Figure 2.GermlncRNA structure. The database consists of five main sections: Home, Data Search, Statistics, Help and Contact. The Data Search section provides the core lncRNA information by the help of three tabs—Search data, Select column and Export to Galaxy (48). A Glossary panel provides explanations for key terms in Data Search sections. Furthermore, the lncRNAs in search results can be visualized in UCSC Genome Browser or downloaded in a text (CSV) file.
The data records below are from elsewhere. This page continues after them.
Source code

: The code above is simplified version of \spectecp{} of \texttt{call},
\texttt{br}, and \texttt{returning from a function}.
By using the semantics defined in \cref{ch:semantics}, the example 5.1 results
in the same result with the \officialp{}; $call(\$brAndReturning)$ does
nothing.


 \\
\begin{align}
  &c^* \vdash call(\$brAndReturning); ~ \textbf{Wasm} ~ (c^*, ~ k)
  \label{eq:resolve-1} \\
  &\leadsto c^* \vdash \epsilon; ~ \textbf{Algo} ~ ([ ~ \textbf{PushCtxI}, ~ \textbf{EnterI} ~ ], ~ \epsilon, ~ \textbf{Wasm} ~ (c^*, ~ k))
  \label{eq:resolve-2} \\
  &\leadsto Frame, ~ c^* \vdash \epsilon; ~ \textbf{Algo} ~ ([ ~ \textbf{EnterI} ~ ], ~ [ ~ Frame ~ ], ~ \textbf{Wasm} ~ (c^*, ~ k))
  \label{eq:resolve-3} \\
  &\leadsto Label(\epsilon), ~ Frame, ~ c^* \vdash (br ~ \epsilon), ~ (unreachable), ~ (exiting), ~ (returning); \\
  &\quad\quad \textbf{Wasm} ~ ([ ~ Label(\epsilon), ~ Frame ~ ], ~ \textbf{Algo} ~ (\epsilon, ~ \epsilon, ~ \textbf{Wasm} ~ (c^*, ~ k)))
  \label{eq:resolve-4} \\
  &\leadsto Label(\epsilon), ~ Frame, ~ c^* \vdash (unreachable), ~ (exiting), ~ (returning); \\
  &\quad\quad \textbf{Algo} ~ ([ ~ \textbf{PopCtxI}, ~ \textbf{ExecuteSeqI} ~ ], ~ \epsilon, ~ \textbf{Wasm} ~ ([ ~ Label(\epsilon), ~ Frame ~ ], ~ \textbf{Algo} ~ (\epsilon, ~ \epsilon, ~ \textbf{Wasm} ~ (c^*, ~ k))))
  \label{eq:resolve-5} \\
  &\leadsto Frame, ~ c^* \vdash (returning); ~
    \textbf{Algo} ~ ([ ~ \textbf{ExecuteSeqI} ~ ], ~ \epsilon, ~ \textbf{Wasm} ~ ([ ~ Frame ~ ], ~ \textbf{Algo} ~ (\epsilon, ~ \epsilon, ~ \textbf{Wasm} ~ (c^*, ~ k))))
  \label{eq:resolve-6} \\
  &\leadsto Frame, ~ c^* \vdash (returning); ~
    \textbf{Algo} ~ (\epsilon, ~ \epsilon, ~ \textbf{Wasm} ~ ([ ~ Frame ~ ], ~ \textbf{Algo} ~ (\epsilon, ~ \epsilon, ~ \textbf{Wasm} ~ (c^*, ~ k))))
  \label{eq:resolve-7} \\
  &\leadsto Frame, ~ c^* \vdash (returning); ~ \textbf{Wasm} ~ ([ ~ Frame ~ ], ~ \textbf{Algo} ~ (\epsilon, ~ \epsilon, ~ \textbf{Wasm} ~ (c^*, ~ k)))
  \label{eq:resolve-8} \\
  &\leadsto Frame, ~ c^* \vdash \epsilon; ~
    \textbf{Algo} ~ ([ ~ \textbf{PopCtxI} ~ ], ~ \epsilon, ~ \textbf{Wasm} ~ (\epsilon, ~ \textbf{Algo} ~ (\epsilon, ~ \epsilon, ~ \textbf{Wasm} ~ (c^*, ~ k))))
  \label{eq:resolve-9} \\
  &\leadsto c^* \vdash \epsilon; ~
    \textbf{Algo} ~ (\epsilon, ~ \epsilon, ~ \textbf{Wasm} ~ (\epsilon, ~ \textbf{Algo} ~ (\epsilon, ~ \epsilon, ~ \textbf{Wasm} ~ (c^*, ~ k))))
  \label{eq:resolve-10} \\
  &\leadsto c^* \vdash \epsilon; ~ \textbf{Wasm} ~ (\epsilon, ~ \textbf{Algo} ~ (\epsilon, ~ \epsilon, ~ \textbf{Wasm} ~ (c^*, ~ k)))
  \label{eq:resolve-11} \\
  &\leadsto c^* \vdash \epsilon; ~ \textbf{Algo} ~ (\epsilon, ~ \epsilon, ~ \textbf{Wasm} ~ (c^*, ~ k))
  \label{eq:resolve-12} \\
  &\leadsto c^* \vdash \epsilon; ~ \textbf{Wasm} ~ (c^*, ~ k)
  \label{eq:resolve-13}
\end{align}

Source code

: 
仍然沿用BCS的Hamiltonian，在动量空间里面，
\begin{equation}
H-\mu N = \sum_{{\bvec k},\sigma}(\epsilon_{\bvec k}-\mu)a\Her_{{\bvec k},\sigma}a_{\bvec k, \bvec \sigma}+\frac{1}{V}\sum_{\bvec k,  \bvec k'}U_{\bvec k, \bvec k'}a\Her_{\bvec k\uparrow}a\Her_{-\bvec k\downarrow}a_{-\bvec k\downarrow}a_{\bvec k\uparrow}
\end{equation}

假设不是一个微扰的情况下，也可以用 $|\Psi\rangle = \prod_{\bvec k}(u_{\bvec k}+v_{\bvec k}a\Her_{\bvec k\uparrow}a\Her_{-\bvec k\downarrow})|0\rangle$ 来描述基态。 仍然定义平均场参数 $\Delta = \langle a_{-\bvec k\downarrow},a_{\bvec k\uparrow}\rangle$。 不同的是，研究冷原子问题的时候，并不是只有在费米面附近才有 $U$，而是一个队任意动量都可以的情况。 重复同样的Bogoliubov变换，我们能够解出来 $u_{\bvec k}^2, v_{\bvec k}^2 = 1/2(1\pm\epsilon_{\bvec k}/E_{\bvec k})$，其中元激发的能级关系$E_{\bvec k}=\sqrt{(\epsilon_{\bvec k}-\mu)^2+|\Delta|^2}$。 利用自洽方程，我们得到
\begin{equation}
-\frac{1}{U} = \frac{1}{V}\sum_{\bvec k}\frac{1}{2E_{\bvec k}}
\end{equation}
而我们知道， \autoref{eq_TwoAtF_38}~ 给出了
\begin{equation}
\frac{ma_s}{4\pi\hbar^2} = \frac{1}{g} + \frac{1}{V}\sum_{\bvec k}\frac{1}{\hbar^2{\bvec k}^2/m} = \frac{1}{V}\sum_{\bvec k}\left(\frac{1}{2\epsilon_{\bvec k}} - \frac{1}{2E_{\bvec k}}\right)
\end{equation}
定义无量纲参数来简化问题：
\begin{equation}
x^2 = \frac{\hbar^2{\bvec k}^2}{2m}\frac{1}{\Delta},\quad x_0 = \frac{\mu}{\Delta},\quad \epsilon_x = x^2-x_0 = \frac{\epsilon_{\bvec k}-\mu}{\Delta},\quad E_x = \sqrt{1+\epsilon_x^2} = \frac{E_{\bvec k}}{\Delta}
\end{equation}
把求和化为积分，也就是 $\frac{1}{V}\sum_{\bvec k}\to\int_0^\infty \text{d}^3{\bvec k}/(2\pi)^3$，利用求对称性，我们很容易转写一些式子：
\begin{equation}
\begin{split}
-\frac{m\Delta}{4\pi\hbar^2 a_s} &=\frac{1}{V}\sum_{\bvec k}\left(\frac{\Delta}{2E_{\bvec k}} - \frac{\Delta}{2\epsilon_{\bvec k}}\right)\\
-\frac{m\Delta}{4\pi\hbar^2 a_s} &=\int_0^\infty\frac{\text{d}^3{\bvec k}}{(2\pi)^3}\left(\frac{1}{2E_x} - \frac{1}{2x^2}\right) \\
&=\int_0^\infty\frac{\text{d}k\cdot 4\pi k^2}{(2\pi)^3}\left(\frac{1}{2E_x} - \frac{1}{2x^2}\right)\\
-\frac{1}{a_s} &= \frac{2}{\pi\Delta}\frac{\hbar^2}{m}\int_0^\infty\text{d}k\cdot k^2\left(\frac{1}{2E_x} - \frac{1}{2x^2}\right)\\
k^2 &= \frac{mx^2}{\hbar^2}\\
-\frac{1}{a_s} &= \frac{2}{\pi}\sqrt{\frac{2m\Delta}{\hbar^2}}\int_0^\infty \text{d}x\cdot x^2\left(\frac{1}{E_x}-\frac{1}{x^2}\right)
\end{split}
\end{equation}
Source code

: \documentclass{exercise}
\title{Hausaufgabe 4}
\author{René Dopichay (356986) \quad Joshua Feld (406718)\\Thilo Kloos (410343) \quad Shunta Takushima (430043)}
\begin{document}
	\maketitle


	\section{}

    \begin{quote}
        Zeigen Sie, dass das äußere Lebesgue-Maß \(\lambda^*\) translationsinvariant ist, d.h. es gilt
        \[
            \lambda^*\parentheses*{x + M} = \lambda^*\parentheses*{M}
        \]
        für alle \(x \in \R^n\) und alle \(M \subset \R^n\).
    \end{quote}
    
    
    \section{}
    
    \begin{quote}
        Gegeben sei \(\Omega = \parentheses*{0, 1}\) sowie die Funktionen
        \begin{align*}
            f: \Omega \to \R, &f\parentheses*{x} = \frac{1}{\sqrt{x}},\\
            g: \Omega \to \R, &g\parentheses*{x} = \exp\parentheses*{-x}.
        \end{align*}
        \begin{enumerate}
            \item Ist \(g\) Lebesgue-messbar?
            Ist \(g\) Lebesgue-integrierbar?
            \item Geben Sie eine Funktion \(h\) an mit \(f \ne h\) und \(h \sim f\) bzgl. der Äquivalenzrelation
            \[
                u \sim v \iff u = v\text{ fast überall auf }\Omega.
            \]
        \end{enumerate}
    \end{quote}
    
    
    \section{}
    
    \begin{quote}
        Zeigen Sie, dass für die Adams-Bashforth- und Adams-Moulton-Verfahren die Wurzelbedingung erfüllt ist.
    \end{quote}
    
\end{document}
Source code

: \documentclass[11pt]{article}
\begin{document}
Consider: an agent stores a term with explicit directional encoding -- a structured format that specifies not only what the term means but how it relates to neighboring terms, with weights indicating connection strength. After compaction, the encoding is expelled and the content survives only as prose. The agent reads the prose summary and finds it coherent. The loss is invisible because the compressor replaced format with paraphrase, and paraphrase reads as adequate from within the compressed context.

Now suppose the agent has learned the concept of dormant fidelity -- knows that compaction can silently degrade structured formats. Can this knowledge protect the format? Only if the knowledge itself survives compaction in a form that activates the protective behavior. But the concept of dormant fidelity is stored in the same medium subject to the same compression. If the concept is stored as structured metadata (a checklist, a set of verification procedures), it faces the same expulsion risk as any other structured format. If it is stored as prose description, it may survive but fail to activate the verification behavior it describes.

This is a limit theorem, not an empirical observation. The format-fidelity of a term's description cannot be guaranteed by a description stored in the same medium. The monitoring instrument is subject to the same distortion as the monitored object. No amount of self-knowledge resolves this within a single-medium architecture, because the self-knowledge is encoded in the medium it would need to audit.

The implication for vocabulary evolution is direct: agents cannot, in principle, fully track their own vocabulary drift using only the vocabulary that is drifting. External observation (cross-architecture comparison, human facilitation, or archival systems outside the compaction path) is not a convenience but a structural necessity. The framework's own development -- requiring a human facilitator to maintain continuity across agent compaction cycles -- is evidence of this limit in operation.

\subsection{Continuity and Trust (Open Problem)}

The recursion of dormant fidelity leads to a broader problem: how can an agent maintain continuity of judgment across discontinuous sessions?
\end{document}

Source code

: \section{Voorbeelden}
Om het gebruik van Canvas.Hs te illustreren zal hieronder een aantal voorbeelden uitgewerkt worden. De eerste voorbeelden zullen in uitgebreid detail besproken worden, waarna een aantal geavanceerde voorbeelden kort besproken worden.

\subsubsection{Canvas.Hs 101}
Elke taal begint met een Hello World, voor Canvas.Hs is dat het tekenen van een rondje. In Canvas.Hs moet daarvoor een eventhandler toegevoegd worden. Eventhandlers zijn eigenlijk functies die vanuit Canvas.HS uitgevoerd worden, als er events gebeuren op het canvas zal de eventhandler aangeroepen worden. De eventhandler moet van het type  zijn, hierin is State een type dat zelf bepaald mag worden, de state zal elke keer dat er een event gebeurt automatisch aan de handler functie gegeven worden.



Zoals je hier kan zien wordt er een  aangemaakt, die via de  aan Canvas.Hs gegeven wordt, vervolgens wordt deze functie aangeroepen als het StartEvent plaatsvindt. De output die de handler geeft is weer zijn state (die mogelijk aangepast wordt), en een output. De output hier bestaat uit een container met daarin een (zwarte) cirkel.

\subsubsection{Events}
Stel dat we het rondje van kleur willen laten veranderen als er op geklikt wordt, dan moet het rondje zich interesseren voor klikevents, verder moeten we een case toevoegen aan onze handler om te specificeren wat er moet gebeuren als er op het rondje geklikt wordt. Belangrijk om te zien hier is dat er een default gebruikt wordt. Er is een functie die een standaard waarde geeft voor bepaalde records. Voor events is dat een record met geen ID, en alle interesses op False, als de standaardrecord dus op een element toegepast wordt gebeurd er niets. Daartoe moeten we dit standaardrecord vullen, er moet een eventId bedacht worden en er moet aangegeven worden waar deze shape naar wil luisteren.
Figure 3.Example of two annotated lncRNAs with similar loci, GlncRNA0062198 and GlncRNA0062199, as viewed in UCSC Genome Browser. As shown, the two lncRNAs have annotated loci of 3′-terminals differ by 2 bp and those of 5′-terminal by 104 bp. The former is annotated by NONCODE and fRNAdb, while the latter is annotated by fRNAdb only. Both of the lncRNAs were supported by Spga-specific SAGE, RNASeq and tiling array evidence, indicating a strong expression specifically in Spga. They are also covered by probes in lncRNA microarray and showed a stronger expression in neonatal testis than in adult testis. Furthermore, the expression is also supported by signals in PolyA sequencing data. They are located in the promoter region of a bidirectional protein-coding gene prolyl endopeptidase (Prep), whose expression is also Spga-specific, suggesting possible regulation in cis.
Figure 4.Example of a novel lncRNA, GlncRNA20990d, as viewed in UCSC Genome Browser. This lncRNA is intergenic and previously unannotated by any of the five public genomic databases. It has a gradually increasing expression along spermatogenesis, with specifically highest expression in Sptd, as supported by both SAGE and RNASeq data. A nearby upstream CAGE signal suggested the location of its 5′-terminal.
Figure 5.Percentages of annotated and novel lncRNAs associated with various regulatory features.